予知夢

文字数 1,039文字

 最近私は、夢で見た事が現実に起きるという体験をした。
 最初は驚いて、夢が何かを暗示しているのかも知れないと思ったが、偶々偶然が重なっただけだろうと気にしない様にしていた、が、二度三度続く夢に気持ち悪くなりながら夢を見ていた。
 まず初めは、街の中を歩いている時、十数年ぶりに元カノに会った夢だ。元カノは数年前に自殺している。夢を見た翌日、私が電車の中で元カノに会ったのである。私は向かいのシートに座っている女を見て、元カノによく似ていると思っていたら、降車したホームで女から声を掛けられた。
「K君じゃない? 私の事覚えてる?」
「サ、サヨコか?」
 私が戸惑いながら聞くと、
「そうよ、貴方全然変わってないわね」
 妻はそう云うと、ポカンとなって佇む私を置き去りにし、足早に去って行った。
 次は、私が昨年殺した女に街でバッタリ会った、夢。

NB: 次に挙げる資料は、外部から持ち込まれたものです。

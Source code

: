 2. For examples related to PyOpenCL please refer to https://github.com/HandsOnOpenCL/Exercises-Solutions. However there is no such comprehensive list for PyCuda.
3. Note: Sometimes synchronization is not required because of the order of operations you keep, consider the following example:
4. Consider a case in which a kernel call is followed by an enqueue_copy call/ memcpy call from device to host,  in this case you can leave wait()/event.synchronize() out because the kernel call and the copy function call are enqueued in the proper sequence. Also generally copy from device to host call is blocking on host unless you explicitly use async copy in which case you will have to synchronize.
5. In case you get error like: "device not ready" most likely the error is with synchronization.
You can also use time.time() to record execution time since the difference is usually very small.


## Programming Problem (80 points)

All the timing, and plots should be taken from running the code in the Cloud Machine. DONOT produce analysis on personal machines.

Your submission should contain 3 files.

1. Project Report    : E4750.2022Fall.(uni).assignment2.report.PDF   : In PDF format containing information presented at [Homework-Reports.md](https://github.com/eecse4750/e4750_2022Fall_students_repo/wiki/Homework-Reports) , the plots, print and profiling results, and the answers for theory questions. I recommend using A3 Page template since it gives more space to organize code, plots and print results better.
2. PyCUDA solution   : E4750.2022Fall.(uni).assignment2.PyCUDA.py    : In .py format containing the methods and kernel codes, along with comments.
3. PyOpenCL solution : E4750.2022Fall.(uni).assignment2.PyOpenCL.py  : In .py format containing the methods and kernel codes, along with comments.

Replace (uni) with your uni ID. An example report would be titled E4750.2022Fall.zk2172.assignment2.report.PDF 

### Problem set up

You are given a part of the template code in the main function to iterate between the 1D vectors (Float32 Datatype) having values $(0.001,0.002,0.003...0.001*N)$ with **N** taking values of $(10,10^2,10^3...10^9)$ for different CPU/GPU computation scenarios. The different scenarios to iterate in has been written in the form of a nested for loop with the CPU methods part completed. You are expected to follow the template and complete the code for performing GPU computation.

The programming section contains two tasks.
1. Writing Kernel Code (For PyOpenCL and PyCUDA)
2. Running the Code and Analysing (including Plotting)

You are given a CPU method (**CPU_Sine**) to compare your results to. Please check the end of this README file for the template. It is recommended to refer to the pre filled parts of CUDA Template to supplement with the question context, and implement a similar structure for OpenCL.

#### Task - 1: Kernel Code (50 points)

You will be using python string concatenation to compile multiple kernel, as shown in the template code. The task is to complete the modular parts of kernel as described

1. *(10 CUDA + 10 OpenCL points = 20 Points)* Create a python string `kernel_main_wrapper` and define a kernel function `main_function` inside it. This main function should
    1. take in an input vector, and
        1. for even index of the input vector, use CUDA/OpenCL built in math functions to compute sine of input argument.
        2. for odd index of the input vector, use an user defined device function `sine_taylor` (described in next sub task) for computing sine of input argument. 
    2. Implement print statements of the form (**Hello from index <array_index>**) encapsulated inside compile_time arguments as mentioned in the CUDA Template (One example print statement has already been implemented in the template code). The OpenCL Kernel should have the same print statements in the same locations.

女は私に近づいて来て、
「私の事覚えてる?」
 と云った。
 私は軽い遊びのつもりで職場のハイミスに手を出した。女も私に気がある事は何となく気付いていた。女は想像していた以上に淫乱だった。女は私に夢中になった。女が職場で私に馴れ馴れしく声をかけて来る様になり、職場内で噂になった。私が余所余所しい態度を取り続けていると、女が私に嫌がらせをする様になった。家にも何度か電話を掛けて来て、女房と長話をしている。
 私は別れ様と思い、その事を女に云うと、
「それなら、奥さんに今までの事を、全て話すわよ」
 元カノが私を脅した。
 私はかっとなって、女の首を絞めて殺したのである。
 その女と街で会う夢をその前日に見たのである。私が蒼い顔をしていると、
「今度お家にお邪魔するから」
 と云って去って行った。
 三度目は、五年前に死んだ妻に電車の中で会った。
 向かいのシートに座る元カノを見た時から私はそれが死んだ妻である事に気が付いた。
 女も私に気付いている様で、さっきからずっと私を見続けている。
 私は火葬場で妻の骨を拾い骨壺に入れ、霊園にある墓に納骨したので女が死んだ事を知っている。 
「貴方元気そうね」
 元カノが私の目の前にやって来てそう云った。
「お前は如何して……」
「私ね、ちゃんと死ねなかったのよ。
 死んでもあの世に行けずに、又舞い戻って来たの」
「それって、生まれ変わりって事?」
「だから、ちゃんと死ねなかったって、云ってるじゃない」
 女はそう云うと、隣の車両に移動した。
 それ以来夢を見る事は無くなったが、その夢から覚めずにいる事を私は夢を見ながら気付いている。